Stored items from a collection:
■ ■ ■ ■ ■

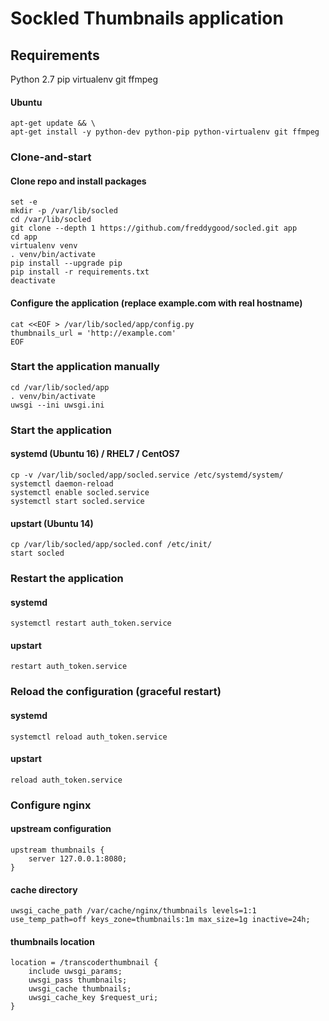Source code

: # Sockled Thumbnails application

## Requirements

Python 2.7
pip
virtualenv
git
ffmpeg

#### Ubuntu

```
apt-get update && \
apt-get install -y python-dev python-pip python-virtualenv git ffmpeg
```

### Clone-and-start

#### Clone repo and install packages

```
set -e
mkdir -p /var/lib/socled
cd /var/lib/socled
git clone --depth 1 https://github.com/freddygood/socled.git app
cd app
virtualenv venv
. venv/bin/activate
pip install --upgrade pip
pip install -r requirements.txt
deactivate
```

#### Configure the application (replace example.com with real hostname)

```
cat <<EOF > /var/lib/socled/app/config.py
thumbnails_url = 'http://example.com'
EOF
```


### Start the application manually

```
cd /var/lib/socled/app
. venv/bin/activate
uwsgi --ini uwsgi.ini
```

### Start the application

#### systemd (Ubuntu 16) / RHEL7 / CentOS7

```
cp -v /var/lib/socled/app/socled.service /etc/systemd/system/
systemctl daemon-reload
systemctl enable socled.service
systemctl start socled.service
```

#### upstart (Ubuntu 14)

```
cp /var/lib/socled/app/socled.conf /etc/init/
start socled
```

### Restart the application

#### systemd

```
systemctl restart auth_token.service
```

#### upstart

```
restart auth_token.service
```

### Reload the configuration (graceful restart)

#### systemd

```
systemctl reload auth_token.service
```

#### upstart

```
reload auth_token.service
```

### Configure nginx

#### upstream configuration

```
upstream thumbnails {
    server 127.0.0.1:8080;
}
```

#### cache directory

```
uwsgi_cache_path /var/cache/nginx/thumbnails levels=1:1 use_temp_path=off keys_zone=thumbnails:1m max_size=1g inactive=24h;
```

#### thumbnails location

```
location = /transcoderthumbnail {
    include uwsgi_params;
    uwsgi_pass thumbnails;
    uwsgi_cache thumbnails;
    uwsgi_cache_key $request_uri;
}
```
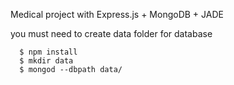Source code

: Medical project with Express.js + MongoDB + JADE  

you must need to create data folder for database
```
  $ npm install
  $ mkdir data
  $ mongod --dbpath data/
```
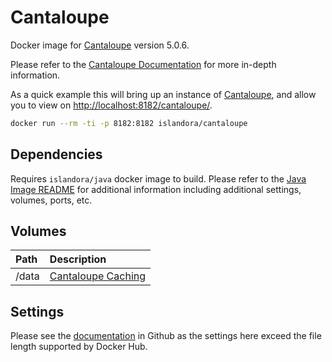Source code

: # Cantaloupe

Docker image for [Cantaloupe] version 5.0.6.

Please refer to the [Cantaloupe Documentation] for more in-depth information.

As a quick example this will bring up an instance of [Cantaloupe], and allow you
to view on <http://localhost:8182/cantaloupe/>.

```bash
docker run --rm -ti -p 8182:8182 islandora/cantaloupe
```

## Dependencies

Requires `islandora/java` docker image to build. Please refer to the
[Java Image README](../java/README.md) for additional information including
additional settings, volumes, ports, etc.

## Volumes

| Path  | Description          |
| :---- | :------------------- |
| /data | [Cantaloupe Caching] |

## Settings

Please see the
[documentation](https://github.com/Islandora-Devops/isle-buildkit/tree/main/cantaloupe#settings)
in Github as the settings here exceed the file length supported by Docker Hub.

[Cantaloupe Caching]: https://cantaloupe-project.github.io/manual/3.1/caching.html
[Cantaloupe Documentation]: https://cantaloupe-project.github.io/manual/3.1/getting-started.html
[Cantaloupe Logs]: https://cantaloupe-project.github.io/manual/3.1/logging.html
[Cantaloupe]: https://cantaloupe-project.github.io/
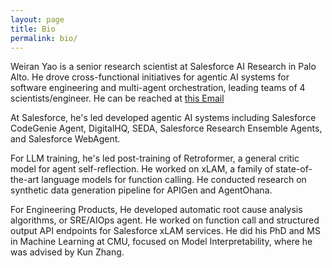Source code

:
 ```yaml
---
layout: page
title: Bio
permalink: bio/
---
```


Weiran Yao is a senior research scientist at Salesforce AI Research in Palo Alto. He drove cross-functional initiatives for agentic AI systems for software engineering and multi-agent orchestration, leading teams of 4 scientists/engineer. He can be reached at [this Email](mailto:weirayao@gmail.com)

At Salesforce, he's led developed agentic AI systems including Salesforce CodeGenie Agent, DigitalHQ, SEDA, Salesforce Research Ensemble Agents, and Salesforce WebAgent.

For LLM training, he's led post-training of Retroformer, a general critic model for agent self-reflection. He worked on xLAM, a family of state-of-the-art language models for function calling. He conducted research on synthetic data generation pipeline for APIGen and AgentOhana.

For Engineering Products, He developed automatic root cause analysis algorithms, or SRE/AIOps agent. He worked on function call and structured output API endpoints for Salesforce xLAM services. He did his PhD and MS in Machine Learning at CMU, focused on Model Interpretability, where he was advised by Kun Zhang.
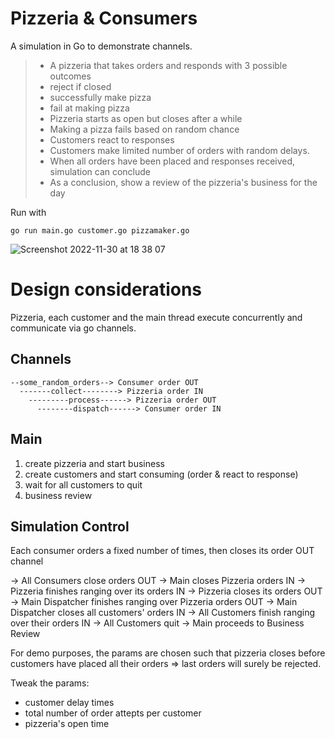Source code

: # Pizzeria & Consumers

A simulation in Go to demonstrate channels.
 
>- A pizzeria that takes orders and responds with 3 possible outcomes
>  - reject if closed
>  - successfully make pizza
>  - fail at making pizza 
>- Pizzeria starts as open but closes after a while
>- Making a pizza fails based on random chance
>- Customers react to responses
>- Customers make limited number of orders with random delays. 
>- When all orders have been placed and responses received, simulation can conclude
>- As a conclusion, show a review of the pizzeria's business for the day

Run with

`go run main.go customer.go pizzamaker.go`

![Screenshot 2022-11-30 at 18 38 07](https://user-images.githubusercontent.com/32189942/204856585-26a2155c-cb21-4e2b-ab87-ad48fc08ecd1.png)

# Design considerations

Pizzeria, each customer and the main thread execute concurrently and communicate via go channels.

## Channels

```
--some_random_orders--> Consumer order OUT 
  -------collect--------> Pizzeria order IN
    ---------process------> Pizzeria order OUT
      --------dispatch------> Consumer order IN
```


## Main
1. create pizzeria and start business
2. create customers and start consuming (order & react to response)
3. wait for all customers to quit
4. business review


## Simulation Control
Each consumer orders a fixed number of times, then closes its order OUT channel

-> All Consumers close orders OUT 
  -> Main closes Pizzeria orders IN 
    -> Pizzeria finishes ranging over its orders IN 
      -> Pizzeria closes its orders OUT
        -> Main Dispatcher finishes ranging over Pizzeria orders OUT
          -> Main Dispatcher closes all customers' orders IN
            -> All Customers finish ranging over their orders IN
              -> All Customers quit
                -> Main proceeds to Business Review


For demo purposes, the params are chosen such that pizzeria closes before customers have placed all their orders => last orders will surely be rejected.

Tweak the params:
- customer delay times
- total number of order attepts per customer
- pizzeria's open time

■ ■ ■ ■ ■

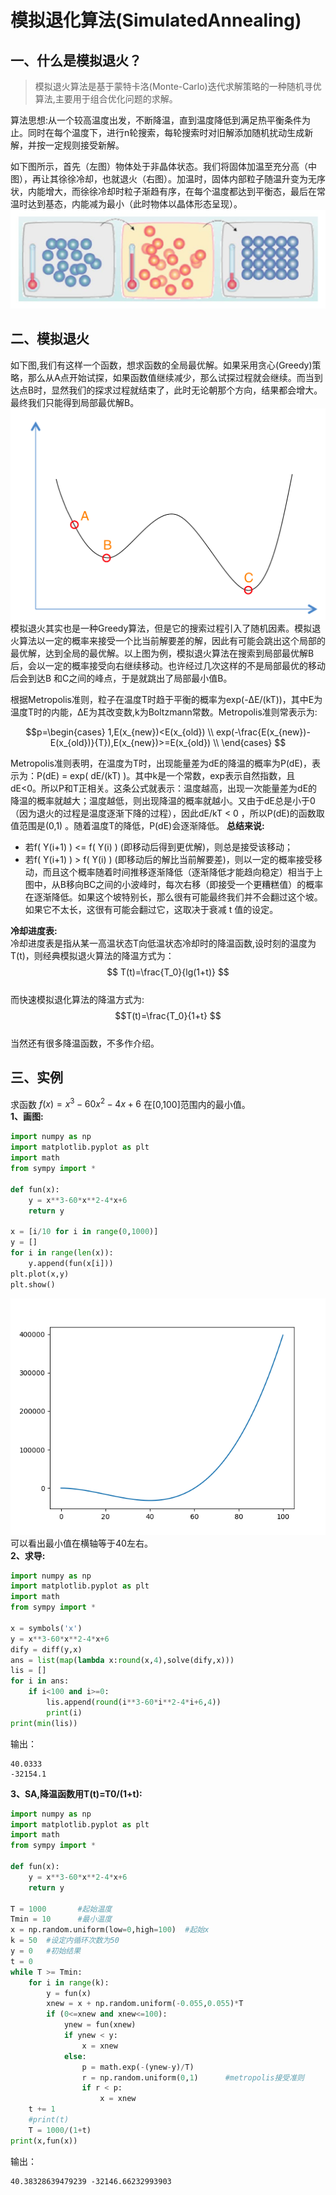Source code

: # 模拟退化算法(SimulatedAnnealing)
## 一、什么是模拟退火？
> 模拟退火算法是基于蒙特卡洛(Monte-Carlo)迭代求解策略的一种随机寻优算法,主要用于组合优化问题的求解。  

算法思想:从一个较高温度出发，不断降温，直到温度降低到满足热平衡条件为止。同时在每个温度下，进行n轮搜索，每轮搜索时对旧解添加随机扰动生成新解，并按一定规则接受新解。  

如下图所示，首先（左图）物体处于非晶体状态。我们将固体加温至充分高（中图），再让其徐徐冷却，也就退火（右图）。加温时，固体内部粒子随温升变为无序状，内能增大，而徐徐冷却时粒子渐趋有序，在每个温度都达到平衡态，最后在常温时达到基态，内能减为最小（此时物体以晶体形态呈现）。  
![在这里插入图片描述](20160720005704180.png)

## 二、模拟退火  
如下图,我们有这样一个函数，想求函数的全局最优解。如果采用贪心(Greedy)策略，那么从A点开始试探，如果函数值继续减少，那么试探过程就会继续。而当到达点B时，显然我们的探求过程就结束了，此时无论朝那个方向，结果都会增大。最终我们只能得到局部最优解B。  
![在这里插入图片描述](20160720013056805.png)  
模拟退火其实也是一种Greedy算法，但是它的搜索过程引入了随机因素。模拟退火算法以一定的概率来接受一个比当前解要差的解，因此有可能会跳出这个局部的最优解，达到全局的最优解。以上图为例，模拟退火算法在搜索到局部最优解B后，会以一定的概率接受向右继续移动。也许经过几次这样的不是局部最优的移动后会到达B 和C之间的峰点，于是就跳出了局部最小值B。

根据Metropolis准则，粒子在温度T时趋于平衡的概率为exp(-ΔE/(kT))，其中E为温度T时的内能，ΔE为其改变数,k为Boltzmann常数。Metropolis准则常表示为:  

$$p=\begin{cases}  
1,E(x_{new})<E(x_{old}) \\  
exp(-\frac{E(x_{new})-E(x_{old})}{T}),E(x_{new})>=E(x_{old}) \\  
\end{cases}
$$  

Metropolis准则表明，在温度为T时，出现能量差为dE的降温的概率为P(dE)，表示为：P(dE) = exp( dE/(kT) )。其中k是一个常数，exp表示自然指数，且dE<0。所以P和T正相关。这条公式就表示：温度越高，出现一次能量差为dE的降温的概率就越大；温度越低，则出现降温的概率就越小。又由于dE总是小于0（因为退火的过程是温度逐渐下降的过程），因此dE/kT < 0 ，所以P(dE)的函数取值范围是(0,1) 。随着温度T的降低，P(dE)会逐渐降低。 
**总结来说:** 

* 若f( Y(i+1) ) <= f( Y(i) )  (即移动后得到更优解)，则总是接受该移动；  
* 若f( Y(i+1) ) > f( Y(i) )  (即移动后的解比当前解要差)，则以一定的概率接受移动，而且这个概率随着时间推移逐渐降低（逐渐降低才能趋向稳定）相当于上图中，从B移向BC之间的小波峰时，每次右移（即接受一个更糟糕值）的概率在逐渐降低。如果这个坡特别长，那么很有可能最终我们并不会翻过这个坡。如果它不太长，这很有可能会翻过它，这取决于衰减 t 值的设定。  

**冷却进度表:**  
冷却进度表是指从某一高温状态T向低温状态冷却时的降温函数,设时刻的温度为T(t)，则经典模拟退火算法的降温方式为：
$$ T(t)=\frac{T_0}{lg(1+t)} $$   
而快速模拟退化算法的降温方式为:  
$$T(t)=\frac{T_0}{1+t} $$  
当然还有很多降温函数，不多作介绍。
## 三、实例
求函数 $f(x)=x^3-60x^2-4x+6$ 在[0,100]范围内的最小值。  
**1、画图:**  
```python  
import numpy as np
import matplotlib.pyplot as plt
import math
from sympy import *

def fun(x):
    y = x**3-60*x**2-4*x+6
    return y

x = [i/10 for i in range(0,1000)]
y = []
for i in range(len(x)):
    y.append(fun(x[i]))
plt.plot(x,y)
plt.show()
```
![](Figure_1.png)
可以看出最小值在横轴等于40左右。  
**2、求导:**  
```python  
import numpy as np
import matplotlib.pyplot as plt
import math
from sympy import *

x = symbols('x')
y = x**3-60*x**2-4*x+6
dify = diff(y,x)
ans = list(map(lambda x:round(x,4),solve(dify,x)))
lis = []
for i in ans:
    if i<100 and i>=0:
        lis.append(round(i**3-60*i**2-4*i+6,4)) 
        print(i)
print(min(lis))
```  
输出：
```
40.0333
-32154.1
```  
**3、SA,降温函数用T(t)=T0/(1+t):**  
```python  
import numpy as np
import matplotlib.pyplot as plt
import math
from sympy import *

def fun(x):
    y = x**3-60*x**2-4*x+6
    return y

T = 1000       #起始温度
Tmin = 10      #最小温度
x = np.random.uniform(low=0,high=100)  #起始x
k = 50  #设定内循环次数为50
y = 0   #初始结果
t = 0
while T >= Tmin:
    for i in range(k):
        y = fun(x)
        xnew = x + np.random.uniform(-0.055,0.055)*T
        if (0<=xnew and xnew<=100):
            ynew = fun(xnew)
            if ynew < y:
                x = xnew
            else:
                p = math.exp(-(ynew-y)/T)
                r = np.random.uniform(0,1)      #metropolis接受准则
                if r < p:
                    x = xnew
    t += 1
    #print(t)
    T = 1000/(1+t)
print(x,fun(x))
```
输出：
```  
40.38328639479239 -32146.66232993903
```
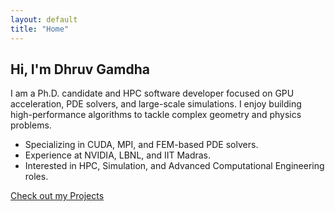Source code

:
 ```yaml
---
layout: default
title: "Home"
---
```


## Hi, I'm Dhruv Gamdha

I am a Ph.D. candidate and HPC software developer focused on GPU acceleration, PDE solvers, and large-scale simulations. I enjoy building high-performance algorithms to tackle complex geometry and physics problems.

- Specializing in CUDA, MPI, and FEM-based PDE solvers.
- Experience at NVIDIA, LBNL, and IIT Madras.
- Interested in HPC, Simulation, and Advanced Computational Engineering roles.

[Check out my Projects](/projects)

■ ■ ■ ■ ■

What is needed: Above are the records; copy exactly the lines from the one with "[Cantaloupe]: https://cantaloupe-project.github.io/" through the one with "At Salesforce, he's", including both, and nothing more. Leave out pictures.

Response to this exercise:
[Cantaloupe]: https://cantaloupe-project.github.io/
Source code

:
 ```yaml
---
layout: page
title: Bio
permalink: bio/
---
```


Weiran Yao is a senior research scientist at Salesforce AI Research in Palo Alto. He drove cross-functional initiatives for agentic AI systems for software engineering and multi-agent orchestration, leading teams of 4 scientists/engineer. He can be reached at [this Email](mailto:weirayao@gmail.com)

At Salesforce, he's led developed agentic AI systems including Salesforce CodeGenie Agent, DigitalHQ, SEDA, Salesforce Research Ensemble Agents, and Salesforce WebAgent.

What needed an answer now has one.